Release Date: March 26, 2004
Starring: Tom Hanks, Irma P. Hall, Marlon Wayans, J.K. Simmons, Tzi Ma, Ryan Hurst
Directed by: Ethan Coen, Joel Coen
Written by: Joel Coen, Ethan Coen
Distributed by: Buena Vista Pictures
MPAA Rating: R (language including sexual references)
Tom Hanks is so much more than an actor, you sometimes feel as though they should invent a new word for whatever it is that he is doing -- because surely, something so enjoyable, so relentlessly entertaining, so surpassingly involving cannot be mere acting.
No, Hanks is something more than an actor, and it may seem strange to say this with respect to The Ladykillers, a Joel and Ethan Coen-directed remake of the 1955 comedy of the same name, but a hilarious farce like this is exactly the sort of film that will make Hanks’s Olympian stature most obvious.
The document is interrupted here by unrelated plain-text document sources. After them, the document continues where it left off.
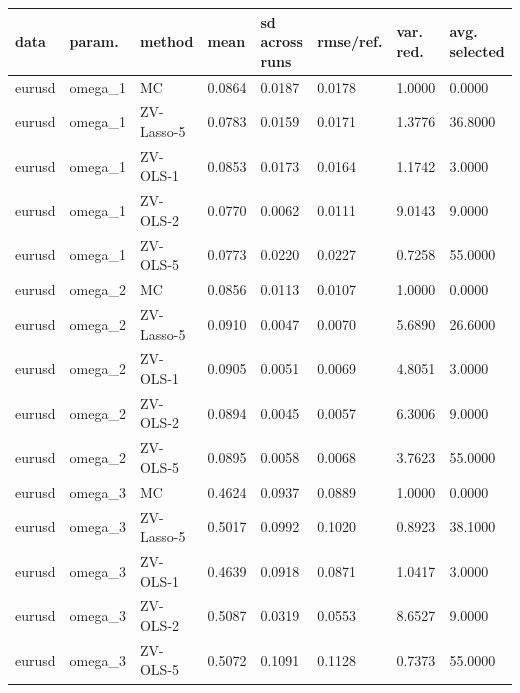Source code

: \begin{tabular}{llllllll}
\toprule
data & param. & method & mean & sd across runs & rmse/ref. & var. red. & avg. selected \\
\midrule
eurusd & omega\_1 & MC & 0.0864 & 0.0187 & 0.0178 & 1.0000 & 0.0000 \\
eurusd & omega\_1 & ZV-Lasso-5 & 0.0783 & 0.0159 & 0.0171 & 1.3776 & 36.8000 \\
eurusd & omega\_1 & ZV-OLS-1 & 0.0853 & 0.0173 & 0.0164 & 1.1742 & 3.0000 \\
eurusd & omega\_1 & ZV-OLS-2 & 0.0770 & 0.0062 & 0.0111 & 9.0143 & 9.0000 \\
eurusd & omega\_1 & ZV-OLS-5 & 0.0773 & 0.0220 & 0.0227 & 0.7258 & 55.0000 \\
eurusd & omega\_2 & MC & 0.0856 & 0.0113 & 0.0107 & 1.0000 & 0.0000 \\
eurusd & omega\_2 & ZV-Lasso-5 & 0.0910 & 0.0047 & 0.0070 & 5.6890 & 26.6000 \\
eurusd & omega\_2 & ZV-OLS-1 & 0.0905 & 0.0051 & 0.0069 & 4.8051 & 3.0000 \\
eurusd & omega\_2 & ZV-OLS-2 & 0.0894 & 0.0045 & 0.0057 & 6.3006 & 9.0000 \\
eurusd & omega\_2 & ZV-OLS-5 & 0.0895 & 0.0058 & 0.0068 & 3.7623 & 55.0000 \\
eurusd & omega\_3 & MC & 0.4624 & 0.0937 & 0.0889 & 1.0000 & 0.0000 \\
eurusd & omega\_3 & ZV-Lasso-5 & 0.5017 & 0.0992 & 0.1020 & 0.8923 & 38.1000 \\
eurusd & omega\_3 & ZV-OLS-1 & 0.4639 & 0.0918 & 0.0871 & 1.0417 & 3.0000 \\
eurusd & omega\_3 & ZV-OLS-2 & 0.5087 & 0.0319 & 0.0553 & 8.6527 & 9.0000 \\
eurusd & omega\_3 & ZV-OLS-5 & 0.5072 & 0.1091 & 0.1128 & 0.7373 & 55.0000 \\
\bottomrule
\end{tabular}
Here is an actor who began his career in Hollywood doing comedy, smoothly transitioned into drama for a decade, and then, perhaps tiring of criticism that his roles were too political and listed toward Oscar-bait (you can almost hear him protesting, “I can’t help it if I’m good!”), turned to less sympathetic parts in less consequential movies -- once again with great success.
Goldthwait Higginson Dorr, Ph.D., his mouthful of a character in The Ladykillers, is perhaps the most memorable turn that Hanks, version three, has given us yet. He has so completely transformed himself into a caricature of Southern gentility and academia (a fearsome combination conducive to rhythmically hilarious, long-winded double-talk) that the actor, a Californian by birth and by occupation, feels remarkably at home in this darkly funny and not-quite-flattering picture about the criminal element at work in the thick-as-molasses backwaters of central Mississippi.
Professor Dorr is one of these criminals himself, a con man who has taken up residence in a boarding house run by the elderly Marva Munson (Irma P. Hall) because of its proximity to the Bandit Queen riverboat casino -- Dorr, along with a crew of four thieves for hire, plan to dig a tunnel from Mrs. Munson’s basement into the underground vault of the Bandit Queen, make off with the money inside, and then seal up the tunnel to eliminate any evidence of their heist. When all is finished, says Dorr, they’ll have more than $1 million in cash.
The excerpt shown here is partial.